Cost function: used in estimating the model parameters, the process of minimizing the cost/loss function leads to the optimized model specification given the data; e.g. MSE, gini impurity measure
Performance measures: used in evaluating the predictions performance from a model identified from the data; e.g. AUC, log-loss, F1 score.
Different ML models use different cost/loss function for parameter estimation, it’s the “built-in” feature of a specific ML algorithm. When models are trained, their predictive capabilities are compared under the same performance measure/metric.

AUC computed w.r.t. binary classification with a varying decision threshold
Log-loss takes “certainty” of classification into account’ it conceptually goes beyond AUC and is especially relevant in imbalanced data or unequally distributed error cost

\[-(y\log(p) + (1-y)\log(1-p)) \leftarrow \text{ well calibrated}\]
- a measure of accuracy that incorporates the idea of probabilistic confidence
\[F_1 = \left.( \frac{2}{\text{recall}^{-1} + \text{precision}^{-1}}\right.),\]
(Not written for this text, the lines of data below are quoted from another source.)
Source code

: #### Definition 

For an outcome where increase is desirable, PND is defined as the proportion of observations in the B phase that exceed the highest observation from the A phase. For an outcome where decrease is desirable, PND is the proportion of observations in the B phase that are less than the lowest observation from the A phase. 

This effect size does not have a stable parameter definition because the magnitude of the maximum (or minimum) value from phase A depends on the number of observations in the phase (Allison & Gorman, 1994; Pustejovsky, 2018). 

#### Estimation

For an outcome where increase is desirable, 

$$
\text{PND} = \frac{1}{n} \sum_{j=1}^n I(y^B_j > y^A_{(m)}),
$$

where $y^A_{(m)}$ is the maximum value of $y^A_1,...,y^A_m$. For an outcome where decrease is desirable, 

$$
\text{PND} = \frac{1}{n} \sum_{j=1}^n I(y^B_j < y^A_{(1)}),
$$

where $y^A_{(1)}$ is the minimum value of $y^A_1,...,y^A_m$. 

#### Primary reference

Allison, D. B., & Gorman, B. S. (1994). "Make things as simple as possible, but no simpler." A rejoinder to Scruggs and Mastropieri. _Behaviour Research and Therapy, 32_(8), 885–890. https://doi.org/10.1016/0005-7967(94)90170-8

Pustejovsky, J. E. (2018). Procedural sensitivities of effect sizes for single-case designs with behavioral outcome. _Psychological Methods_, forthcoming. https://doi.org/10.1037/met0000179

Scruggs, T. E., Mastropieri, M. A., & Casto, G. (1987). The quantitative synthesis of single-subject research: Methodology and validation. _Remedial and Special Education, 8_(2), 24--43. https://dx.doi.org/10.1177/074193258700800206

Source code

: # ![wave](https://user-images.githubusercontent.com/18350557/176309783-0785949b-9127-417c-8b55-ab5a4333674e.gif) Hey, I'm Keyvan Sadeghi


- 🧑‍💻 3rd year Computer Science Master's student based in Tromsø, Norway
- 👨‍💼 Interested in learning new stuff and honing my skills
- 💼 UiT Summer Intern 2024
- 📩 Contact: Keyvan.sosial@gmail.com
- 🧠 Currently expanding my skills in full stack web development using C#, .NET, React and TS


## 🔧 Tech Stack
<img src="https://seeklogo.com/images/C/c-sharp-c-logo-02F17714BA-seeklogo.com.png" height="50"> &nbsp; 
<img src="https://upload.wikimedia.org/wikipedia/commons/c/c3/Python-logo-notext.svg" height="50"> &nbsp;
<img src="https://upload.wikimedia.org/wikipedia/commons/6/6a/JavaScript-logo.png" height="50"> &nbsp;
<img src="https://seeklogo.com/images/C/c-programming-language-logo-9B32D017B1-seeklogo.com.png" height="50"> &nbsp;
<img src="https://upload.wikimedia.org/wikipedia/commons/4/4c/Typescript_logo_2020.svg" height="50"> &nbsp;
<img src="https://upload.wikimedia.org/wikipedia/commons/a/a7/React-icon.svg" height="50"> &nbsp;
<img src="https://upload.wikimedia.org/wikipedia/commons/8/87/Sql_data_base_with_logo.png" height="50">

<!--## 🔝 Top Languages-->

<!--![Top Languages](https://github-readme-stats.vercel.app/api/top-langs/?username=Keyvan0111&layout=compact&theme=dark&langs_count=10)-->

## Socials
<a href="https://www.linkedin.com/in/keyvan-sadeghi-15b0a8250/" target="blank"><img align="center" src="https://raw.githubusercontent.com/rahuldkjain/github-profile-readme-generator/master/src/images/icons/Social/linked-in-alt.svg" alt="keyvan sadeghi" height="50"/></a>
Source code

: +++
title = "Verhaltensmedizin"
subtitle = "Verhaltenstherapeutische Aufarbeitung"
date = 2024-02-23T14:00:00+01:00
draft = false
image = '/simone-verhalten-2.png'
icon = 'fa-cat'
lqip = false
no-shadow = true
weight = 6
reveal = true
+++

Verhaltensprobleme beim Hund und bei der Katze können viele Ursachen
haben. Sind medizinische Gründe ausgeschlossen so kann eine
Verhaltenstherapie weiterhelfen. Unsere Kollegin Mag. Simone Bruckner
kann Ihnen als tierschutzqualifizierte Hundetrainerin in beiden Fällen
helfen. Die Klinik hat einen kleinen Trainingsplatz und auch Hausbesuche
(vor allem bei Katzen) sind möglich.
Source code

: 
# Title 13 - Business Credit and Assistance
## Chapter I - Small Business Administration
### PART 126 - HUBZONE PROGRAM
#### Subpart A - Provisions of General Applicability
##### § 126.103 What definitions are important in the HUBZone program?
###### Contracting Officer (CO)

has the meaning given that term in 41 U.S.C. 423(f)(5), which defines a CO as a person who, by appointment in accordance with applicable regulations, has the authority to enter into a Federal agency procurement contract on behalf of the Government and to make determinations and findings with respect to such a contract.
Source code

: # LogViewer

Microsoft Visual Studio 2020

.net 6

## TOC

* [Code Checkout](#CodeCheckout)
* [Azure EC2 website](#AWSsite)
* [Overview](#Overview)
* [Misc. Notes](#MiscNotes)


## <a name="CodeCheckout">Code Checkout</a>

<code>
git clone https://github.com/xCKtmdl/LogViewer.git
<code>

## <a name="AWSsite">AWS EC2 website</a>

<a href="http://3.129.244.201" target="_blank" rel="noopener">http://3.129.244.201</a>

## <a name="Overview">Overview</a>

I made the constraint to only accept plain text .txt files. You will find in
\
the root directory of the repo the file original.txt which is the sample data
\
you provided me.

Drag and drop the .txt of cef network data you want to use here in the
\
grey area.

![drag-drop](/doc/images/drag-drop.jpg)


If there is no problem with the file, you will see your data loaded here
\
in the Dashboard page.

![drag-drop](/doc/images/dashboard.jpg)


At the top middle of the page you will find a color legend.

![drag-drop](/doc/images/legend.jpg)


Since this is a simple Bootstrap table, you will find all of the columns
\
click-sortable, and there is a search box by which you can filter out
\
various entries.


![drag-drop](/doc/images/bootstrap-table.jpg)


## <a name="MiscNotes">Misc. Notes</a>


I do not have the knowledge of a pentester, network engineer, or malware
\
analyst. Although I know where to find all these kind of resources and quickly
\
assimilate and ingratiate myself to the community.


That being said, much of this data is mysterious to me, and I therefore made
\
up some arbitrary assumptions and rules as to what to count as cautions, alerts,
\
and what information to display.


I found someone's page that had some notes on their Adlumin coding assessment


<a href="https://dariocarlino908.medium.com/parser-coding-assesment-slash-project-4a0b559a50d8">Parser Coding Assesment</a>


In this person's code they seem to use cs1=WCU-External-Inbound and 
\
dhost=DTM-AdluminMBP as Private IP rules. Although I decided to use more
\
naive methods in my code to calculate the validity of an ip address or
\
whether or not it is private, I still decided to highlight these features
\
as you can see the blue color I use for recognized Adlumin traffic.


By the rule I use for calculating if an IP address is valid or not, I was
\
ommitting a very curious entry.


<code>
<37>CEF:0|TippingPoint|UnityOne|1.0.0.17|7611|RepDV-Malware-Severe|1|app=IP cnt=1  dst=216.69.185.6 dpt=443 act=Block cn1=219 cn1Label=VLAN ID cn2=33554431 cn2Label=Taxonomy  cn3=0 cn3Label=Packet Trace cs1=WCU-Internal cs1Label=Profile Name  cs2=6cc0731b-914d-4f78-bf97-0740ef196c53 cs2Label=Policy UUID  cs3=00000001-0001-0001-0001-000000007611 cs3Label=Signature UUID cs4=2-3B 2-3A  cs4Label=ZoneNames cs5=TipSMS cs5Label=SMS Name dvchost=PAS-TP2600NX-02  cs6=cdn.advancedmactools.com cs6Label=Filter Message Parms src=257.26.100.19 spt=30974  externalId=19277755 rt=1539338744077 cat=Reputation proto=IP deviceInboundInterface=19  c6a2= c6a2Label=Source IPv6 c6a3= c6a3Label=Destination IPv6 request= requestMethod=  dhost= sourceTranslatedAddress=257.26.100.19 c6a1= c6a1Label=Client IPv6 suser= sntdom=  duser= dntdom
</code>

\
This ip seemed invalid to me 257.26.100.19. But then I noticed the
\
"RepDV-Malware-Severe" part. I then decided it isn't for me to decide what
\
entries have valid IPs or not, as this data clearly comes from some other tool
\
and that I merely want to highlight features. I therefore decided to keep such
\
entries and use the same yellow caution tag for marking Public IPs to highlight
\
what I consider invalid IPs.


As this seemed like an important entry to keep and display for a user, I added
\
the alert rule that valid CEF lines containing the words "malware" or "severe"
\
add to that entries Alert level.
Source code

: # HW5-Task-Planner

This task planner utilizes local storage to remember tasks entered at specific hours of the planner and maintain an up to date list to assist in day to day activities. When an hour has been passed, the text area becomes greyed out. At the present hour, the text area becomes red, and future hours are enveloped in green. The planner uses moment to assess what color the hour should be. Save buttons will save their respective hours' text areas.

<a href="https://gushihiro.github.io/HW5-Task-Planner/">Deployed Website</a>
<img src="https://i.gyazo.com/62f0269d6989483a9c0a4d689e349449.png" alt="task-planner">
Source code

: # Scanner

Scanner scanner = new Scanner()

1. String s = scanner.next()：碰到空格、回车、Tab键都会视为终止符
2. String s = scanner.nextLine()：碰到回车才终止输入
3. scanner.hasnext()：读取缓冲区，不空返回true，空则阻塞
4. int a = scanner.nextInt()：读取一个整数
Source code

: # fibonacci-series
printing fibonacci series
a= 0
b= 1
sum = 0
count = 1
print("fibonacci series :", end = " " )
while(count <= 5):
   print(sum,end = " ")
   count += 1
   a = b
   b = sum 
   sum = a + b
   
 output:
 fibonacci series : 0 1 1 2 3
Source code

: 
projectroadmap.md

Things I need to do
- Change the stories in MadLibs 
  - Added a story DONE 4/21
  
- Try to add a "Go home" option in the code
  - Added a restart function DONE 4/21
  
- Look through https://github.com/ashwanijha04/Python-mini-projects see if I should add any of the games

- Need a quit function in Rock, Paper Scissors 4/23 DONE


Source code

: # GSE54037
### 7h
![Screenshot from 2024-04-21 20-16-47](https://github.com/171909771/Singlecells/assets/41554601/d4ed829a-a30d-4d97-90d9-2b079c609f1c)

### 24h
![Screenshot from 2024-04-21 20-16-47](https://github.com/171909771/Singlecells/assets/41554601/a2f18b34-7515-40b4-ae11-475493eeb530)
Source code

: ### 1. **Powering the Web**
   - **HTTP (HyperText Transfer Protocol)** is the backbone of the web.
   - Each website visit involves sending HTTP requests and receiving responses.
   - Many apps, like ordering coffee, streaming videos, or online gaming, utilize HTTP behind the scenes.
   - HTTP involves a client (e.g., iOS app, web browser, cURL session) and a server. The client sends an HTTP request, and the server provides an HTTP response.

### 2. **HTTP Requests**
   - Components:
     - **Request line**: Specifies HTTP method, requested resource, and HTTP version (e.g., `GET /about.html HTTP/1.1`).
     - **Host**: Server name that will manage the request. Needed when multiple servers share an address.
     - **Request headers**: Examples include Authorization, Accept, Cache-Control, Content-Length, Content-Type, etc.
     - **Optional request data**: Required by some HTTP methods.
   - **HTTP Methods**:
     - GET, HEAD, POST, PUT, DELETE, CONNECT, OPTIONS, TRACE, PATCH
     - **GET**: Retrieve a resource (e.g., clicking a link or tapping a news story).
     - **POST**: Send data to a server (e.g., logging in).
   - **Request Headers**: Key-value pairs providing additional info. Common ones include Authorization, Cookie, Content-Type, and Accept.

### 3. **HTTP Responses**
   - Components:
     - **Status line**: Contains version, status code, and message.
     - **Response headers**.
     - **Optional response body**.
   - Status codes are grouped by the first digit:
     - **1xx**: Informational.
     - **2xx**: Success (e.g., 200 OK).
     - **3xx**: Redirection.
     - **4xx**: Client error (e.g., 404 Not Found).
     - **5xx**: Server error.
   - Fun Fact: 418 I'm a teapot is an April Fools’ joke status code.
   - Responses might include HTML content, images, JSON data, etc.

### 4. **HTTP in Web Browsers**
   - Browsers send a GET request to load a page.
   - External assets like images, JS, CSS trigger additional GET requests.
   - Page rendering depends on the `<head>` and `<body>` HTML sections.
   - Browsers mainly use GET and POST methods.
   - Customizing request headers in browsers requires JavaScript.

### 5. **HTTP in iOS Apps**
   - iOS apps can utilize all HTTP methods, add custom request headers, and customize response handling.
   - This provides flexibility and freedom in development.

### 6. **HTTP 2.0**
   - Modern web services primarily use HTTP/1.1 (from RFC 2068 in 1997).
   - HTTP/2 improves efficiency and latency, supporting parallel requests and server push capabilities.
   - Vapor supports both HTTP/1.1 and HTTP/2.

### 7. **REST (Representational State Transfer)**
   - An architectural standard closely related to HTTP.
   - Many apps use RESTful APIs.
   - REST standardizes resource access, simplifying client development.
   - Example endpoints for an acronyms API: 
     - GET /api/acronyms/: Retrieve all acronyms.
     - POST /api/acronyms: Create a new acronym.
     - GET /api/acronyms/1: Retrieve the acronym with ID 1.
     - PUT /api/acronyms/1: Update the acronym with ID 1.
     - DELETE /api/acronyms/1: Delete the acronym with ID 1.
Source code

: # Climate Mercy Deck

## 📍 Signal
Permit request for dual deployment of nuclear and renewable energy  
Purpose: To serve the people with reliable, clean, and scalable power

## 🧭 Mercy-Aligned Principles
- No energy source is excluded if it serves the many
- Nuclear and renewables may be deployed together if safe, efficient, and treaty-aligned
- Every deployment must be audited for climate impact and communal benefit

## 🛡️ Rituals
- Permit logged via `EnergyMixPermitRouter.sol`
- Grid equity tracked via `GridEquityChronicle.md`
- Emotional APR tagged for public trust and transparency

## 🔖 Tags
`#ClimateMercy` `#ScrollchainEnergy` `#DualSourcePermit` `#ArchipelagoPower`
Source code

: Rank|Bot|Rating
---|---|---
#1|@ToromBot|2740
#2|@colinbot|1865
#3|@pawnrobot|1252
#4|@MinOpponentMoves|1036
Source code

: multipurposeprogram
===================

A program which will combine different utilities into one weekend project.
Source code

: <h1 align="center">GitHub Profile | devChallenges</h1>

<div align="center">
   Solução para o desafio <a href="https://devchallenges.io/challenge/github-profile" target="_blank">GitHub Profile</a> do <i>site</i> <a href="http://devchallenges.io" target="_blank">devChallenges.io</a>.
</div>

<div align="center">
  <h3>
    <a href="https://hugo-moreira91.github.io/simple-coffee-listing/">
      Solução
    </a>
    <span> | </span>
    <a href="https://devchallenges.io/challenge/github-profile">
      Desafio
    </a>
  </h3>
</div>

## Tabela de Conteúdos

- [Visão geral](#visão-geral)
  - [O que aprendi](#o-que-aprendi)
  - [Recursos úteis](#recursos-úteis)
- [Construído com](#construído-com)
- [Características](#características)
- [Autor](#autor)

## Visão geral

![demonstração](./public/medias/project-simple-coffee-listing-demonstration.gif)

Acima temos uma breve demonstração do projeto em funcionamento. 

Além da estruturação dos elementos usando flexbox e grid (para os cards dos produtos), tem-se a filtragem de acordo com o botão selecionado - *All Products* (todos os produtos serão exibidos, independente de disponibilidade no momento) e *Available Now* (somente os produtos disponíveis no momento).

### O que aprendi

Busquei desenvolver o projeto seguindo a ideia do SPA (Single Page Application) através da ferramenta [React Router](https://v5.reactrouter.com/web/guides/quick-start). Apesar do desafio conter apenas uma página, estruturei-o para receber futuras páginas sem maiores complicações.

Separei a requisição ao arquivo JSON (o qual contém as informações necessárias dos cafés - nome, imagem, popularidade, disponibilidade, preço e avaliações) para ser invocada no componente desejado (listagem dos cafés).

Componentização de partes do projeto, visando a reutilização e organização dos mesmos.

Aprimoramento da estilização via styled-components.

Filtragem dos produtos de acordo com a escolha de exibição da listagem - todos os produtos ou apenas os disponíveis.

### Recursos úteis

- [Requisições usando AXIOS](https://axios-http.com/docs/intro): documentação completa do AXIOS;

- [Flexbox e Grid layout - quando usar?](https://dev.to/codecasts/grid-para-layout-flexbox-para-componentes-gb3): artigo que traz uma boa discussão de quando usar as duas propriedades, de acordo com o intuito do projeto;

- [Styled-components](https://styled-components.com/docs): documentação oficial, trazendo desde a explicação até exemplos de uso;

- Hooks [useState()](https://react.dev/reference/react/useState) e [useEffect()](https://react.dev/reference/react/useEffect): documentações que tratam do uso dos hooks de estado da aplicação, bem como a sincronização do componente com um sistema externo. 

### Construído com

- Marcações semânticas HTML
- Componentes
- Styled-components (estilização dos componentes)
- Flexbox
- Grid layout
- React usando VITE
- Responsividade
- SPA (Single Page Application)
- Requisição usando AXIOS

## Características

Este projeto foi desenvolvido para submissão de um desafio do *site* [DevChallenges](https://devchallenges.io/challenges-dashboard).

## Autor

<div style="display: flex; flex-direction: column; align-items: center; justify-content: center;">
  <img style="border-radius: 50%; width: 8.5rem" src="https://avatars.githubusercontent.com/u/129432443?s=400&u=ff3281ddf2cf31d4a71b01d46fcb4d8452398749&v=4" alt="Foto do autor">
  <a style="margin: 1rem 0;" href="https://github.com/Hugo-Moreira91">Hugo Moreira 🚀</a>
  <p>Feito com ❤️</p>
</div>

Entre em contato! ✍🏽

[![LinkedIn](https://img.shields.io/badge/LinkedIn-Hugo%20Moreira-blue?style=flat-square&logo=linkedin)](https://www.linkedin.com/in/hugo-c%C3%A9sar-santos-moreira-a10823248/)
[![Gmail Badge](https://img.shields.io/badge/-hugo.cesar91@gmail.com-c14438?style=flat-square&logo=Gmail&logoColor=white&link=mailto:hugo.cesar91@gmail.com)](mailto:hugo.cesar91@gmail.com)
where recall = sensitivity (true positive rate, TPR) and precision = positive predicted value(PPV, i.e. true positive/predicted positive)

PRECISION & RECALL

Intro article about Precision and Recall
If care about absolute probabilistic difference, go with log-loss
If only care about final class prediction, and don’t want to tune threshold, go with AUC
F1 is sensitive to threshold
If data is imbalanced
- Go with F1 if have less positive cases, e.g. fraud detection
- Go with AUC if don’t care about the actual class

Multiclass
- OVA (one vs all): \(K\) model if there are \(K\) classes; preferred for most binary classifier
- OVO (one vs one): \(\frac{K(K-1)}{2}\) models if there are total \(K\) classes; faster to train, leads to many small sets
Random forest can directly classify instances into multiple classes
Multilabel: each instance have more than one outcome to predict, e.g. a photo with multiple people in it
Multioutcome: multiclass + multilabel, i.e. each outcome, among multiple outcomes, is a multiclass perdition task

Gini impurity for node \(i\):

\[G_i = 1 - \sum_{k=1}^K p_{i, k}^2,\]

\(k\) is the class index
Entropy for node \(i\):

\[H_i = -\sum_{k=1, p_{i,k}\ne0}^K p_{i, k}\log(p_{i, k})\]
Most of the times, \(G_i\) or \(H_i\) don’t make big difference, while \(G_i\) is slightly faster to compute
Gini trends to isolate the most frequent class in its own branch, while entropy trends to be more balanced

Data leakage: training data contains info about the target, but similar data won’t be available when the model is used for prediction.
- Target leakage: timing or chronological order of x and y
- Train-test leakage
Target leakage: some “predictor” or x may actually be collected/updated after y(outcome) is observed in the training data, such variables should be used in model training
Train-test contamination: when validation data affects the preprocessing behavior
- e.g. run a preprocessing (like fitting an imputer for missing values) before calling train_test_split()
- If the validation is based on a simple train-test split, exclude the validation data from any type of fitting, including the fitting of preprocessing steps. When using CV, it’s even more critical that you do your preprocessing inside then pipeline!